Please state how many lines in the records contain the string "article", with no words besides the number.

Plain-text document sources
§

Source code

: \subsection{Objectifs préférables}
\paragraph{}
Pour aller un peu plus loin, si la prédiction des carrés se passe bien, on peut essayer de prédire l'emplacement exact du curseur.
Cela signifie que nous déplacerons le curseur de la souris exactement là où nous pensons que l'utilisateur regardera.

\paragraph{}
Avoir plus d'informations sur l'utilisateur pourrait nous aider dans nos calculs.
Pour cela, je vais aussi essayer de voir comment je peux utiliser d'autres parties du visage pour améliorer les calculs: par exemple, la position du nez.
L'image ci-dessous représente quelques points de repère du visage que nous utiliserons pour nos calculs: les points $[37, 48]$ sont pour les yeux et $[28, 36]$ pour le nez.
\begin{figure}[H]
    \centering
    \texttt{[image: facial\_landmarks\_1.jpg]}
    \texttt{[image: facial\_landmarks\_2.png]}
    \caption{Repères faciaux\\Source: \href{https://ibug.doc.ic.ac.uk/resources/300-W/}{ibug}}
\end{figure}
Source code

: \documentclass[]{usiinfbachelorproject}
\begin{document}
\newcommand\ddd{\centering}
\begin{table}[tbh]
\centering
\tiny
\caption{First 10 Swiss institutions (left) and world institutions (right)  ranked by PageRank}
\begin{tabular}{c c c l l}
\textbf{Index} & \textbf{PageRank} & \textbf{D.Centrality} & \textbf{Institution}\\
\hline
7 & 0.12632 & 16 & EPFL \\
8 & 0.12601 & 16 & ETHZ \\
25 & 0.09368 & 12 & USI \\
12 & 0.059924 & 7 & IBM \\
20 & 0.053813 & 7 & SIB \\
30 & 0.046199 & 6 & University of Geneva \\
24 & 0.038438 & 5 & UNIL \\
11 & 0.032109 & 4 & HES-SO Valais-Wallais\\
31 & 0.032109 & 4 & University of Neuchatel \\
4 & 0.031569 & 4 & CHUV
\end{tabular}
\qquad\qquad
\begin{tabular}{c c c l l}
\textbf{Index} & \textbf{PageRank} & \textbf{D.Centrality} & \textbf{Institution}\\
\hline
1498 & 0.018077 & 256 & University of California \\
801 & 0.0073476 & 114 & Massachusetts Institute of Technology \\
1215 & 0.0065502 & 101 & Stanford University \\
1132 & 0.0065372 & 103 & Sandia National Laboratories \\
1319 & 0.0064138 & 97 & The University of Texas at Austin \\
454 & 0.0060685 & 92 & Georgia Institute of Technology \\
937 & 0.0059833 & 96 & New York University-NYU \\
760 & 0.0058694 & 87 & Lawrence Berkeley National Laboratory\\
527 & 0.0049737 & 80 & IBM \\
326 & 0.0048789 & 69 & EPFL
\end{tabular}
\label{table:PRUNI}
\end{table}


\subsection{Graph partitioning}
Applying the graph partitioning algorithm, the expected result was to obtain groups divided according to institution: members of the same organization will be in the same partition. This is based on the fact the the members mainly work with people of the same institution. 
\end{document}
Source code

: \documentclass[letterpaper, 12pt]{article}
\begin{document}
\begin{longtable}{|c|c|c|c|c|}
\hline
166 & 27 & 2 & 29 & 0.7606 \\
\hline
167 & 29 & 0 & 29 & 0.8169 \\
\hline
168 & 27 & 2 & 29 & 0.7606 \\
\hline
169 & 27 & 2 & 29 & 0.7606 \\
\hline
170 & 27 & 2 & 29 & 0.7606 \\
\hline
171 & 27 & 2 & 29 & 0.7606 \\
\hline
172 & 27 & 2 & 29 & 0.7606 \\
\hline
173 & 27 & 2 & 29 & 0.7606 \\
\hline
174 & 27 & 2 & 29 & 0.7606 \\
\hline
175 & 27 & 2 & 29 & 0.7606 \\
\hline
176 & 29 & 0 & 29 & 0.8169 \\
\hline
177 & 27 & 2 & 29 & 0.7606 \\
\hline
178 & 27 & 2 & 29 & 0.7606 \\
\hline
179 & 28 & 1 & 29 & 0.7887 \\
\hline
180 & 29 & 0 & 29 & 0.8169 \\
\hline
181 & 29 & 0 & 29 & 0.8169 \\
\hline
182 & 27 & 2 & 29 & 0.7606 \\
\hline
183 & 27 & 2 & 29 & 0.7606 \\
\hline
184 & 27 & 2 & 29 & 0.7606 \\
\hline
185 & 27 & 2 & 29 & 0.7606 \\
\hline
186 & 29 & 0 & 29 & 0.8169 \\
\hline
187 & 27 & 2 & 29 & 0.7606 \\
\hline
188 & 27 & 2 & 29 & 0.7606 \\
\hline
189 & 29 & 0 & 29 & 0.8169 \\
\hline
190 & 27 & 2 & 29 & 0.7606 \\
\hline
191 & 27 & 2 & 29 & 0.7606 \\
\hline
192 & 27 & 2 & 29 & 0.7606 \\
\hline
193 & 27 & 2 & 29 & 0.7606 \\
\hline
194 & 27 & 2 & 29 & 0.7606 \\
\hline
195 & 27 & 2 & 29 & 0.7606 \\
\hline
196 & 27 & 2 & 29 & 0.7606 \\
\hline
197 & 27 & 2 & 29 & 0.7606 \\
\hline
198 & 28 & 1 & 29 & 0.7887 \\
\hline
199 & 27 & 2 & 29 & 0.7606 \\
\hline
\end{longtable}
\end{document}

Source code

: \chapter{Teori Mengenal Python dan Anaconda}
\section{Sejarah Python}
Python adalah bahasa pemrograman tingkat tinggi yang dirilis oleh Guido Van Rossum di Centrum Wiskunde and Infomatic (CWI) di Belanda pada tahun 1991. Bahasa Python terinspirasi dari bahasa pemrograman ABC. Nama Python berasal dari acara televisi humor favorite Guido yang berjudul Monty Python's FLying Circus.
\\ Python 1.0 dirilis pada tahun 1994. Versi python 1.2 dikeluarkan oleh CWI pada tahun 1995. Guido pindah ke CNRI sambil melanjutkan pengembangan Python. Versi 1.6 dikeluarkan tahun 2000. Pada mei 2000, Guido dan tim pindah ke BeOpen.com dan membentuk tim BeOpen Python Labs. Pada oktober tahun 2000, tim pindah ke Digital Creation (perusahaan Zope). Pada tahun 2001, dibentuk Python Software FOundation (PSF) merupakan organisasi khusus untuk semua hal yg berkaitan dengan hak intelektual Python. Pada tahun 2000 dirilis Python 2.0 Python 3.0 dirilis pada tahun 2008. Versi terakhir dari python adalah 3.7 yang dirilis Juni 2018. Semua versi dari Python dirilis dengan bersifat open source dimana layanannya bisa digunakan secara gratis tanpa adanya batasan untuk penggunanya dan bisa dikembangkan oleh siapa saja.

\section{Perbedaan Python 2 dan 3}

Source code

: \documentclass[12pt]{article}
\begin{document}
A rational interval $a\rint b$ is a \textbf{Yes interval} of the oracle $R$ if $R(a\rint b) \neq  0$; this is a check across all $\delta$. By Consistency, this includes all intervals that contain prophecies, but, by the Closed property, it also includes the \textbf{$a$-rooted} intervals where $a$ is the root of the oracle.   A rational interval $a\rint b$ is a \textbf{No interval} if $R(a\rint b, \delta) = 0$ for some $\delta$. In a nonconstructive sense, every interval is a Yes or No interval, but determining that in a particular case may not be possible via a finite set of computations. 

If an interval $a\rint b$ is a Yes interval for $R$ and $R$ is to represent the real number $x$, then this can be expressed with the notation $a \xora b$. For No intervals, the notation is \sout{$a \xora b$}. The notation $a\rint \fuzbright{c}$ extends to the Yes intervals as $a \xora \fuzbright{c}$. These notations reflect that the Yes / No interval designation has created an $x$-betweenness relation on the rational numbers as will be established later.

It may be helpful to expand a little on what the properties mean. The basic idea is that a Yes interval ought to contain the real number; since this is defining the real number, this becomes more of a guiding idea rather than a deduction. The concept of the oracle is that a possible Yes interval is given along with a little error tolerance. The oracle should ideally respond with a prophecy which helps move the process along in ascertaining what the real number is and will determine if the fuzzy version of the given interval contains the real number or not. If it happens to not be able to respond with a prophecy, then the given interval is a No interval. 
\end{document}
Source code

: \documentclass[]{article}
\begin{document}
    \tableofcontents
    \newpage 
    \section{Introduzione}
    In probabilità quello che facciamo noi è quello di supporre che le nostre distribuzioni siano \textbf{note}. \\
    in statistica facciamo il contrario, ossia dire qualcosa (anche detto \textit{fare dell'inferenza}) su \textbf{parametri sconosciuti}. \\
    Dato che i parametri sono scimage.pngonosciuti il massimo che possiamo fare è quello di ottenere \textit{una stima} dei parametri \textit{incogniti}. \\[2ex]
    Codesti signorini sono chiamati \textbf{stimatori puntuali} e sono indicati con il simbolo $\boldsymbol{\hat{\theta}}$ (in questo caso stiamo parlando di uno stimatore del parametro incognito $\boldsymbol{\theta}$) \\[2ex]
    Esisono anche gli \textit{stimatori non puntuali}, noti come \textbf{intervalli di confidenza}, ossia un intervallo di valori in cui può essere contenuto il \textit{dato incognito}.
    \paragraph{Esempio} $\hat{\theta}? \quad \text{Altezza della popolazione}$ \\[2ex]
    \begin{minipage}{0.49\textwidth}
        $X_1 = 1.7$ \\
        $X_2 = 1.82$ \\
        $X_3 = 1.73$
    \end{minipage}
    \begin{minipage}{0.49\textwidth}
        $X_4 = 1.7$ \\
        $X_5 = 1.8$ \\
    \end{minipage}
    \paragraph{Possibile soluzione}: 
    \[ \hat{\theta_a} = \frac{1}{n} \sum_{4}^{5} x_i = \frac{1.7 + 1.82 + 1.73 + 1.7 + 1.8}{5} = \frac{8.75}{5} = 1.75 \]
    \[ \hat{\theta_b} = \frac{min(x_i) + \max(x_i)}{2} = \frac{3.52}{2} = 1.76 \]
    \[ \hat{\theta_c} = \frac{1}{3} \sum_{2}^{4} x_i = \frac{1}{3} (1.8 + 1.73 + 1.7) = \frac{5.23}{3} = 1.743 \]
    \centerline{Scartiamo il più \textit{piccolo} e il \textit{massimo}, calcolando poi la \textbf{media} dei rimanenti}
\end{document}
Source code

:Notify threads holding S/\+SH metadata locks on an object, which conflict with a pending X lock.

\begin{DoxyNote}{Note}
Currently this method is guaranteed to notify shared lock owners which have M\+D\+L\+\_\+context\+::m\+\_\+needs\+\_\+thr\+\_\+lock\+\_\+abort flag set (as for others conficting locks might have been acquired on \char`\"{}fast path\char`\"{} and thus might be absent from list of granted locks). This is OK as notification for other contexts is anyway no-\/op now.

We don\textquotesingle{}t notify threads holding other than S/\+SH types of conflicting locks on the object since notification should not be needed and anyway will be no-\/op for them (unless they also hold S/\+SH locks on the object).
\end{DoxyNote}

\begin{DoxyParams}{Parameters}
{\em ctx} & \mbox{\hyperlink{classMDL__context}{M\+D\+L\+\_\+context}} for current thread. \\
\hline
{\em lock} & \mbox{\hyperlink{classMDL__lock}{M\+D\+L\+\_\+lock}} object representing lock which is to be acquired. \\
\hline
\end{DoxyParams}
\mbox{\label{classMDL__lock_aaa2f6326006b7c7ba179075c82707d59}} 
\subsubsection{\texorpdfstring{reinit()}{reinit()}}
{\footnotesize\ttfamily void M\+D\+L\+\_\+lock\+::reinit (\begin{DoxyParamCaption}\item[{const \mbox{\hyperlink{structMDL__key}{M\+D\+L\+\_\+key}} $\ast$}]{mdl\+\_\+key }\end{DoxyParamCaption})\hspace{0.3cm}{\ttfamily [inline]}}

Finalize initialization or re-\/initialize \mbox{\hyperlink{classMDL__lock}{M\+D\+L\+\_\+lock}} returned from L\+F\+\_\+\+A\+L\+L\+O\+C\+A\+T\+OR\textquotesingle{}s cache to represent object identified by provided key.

§

RESULT FOR THIS TASK
3